How is Shadow Tomography Applied to Continuous Variable Systems?

A recent study applied the shadow tomography framework to a large family of well-known and well-used CV tomographic protocols. The mathematical tools behind shadow guarantees were distilled to eliminate the dependence on strictly DV ingredients. This allowed for the reformulation of established CV protocols in the shadow framework. This reformulation yields accuracy guarantees for expectation values of local observables whose required number of samples scales polynomially with the number of participating CV modes and each mode’s maximum occupation (aka photon number).

CV tomography is a longstanding and well-developed field. Focusing on established protocols allows for boosting their credibility as opposed to developing new protocols that may be equally efficient theoretically but whose practical utility is left as an open question. The work focused on tomographic methods that can be easily implemented experimentally with existing quantum optical technology, which underpins fiber-based and free-space quantum communication and key distribution.

What are the Practical Applications of Shadow Tomography?

Homodyne detection was The first method recast in the shadow tomography framework. The number of samples needs to scale at most as the fifth power of the maximum occupation number, up to a logarithmic correction, to yield reliable homodyne shadow estimates of a single-mode state. Since a finite occupation number cutoff is required, this bound holds only for portions of states supported on finite-dimensional subspaces of the infinite-dimensional Fock space.

The theoretical guarantees apply equally well if the corresponding protocols are performed in other CV platforms, such as microwave cavities coupled to superconducting qubits, motional degrees of freedom of trapped ions, and optomechanical and nanoscale acoustic resonators.
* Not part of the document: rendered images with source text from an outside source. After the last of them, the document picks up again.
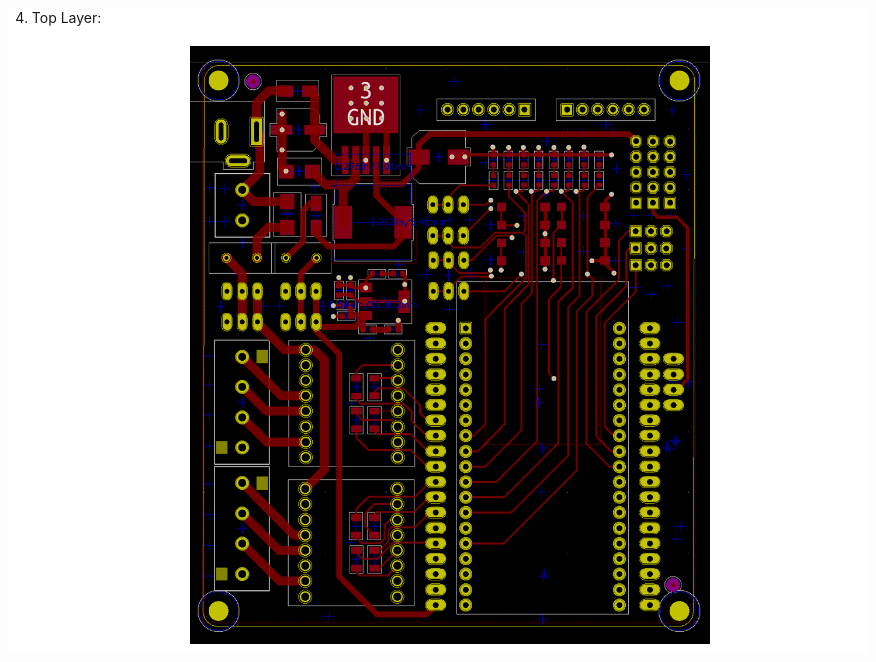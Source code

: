 4. Top Layer:
    <p align="center">
    <img width="520" height="606" src="board_images/top_layer.png">
    </p>
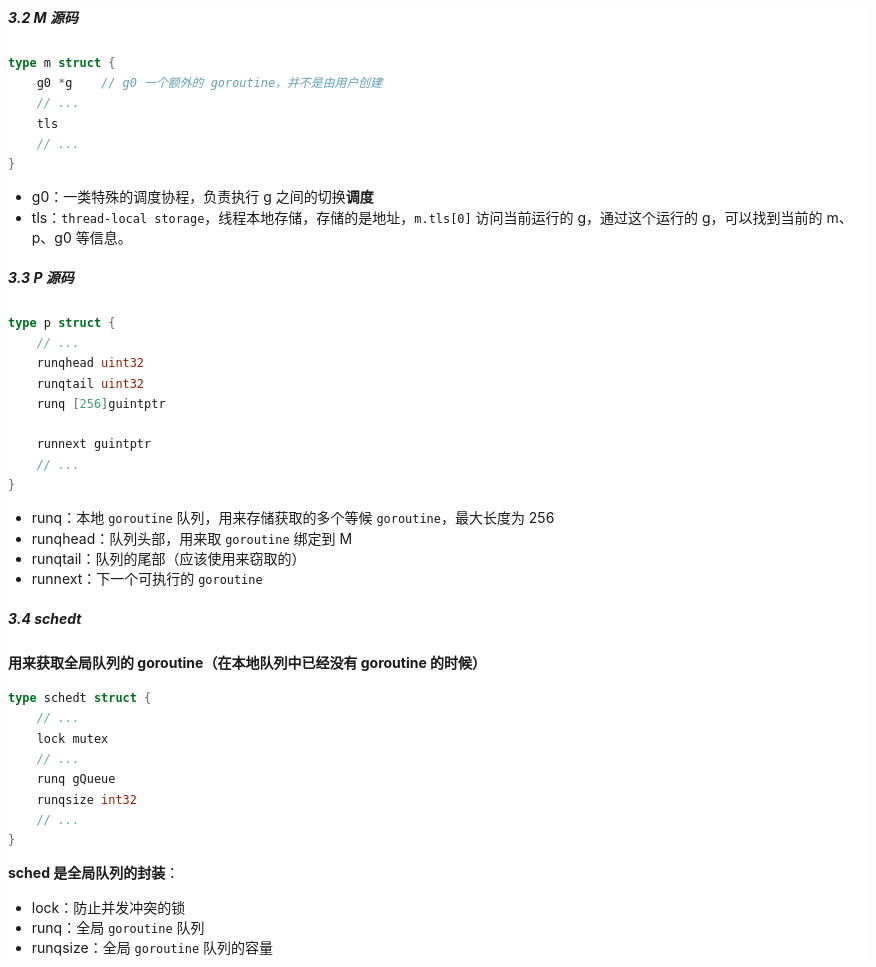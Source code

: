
 ```go

```

##### 3.2 M 源码

```go
type m struct {
    g0 *g    // g0 一个额外的 goroutine，并不是由用户创建
    // ...
    tls
    // ...
}
```

* g0：一类特殊的调度协程，负责执行 g 之间的切换**调度**
* tls：`thread-local storage`，线程本地存储，存储的是地址，`m.tls[0]` 访问当前运行的 g，通过这个运行的 g，可以找到当前的 m、p、g0 等信息。

##### 3.3 P 源码

```go
type p struct {
    // ...
    runqhead uint32
    runqtail uint32
    runq [256]guintptr
    
    runnext guintptr
    // ...
}
```

* runq：本地 `goroutine` 队列，用来存储获取的多个等候 `goroutine`，最大长度为 256
* runqhead：队列头部，用来取 `goroutine` 绑定到 M
* runqtail：队列的尾部（应该使用来窃取的）
* runnext：下一个可执行的 `goroutine`

##### 3.4 schedt

**用来获取全局队列的 goroutine（在本地队列中已经没有 goroutine 的时候）**

```go
type schedt struct {
    // ...
    lock mutex
    // ...
    runq gQueue
    runqsize int32
    // ...
}
```

**sched 是全局队列的封装**：

* lock：防止并发冲突的锁
* runq：全局 `goroutine` 队列
* runqsize：全局 `goroutine` 队列的容量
The framework was also applied retroactively to experimental quantum-optical data published in 2010.

How Does Shadow Tomography Improve Quantum State Estimation?

The theoretical guarantees of shadow tomography use several critical technical bounds proved in earlier work. While there have been studies of the statistical efficiency of homodyne tomography, the bounds provided by shadow tomography are an improvement over previous results. They allow for the sample complexity analysis to achieve the convergence of the operator norm of the estimated state to its ideal value. These improvements are made possible because of matrix concentration inequalities not used in past work on CV state tomography.

In conclusion, shadow tomography provides a robust and efficient framework for quantum state estimation. Applying this framework to continuous variable systems makes it possible to achieve high accuracy with a minimum number of samples. This has significant implications for the development and implementation of quantum technologies.